— Prompt —
Copy out all the lines in the records that include the word "tallos".

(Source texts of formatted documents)
Start of Block

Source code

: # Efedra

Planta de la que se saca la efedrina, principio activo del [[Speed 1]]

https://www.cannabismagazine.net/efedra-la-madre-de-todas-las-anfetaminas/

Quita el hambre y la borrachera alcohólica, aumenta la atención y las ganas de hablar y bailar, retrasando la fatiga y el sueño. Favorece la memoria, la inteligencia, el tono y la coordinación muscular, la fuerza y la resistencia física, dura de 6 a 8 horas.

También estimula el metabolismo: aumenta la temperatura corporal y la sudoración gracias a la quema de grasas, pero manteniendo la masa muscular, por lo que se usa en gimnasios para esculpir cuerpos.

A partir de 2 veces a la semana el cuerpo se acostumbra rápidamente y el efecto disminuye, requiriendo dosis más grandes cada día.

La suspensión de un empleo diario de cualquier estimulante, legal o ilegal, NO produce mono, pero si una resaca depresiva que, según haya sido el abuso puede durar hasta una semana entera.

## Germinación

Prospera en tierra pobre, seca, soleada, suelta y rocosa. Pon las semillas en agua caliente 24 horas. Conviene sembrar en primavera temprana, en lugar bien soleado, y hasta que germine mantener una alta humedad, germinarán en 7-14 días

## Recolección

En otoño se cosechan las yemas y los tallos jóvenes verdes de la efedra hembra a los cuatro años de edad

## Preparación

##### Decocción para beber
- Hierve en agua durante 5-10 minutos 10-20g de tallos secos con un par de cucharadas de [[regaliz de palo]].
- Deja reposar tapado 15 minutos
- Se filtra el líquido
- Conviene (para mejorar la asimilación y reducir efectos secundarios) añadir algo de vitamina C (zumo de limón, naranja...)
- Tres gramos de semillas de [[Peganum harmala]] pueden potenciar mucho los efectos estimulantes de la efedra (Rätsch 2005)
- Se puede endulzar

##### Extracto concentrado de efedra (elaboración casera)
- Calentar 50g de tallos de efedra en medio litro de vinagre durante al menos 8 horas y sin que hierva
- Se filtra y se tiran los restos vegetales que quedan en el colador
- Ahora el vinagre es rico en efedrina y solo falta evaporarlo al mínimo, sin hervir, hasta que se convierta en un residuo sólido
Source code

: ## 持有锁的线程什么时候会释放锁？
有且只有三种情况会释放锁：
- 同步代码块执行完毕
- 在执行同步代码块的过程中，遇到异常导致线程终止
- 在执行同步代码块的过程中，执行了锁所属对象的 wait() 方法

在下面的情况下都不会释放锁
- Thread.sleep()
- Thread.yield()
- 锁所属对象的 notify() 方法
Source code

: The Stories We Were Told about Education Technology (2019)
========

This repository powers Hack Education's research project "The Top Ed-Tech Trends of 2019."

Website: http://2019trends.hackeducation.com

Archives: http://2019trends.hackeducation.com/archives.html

End of Block

— Your solution —
En otoño se cosechan las yemas y los tallos jóvenes verdes de la efedra hembra a los cuatro años de edad
- Hierve en agua durante 5-10 minutos 10-20g de tallos secos con un par de cucharadas de [[regaliz de palo]].
- Calentar 50g de tallos de efedra en medio litro de vinagre durante al menos 8 horas y sin que hierva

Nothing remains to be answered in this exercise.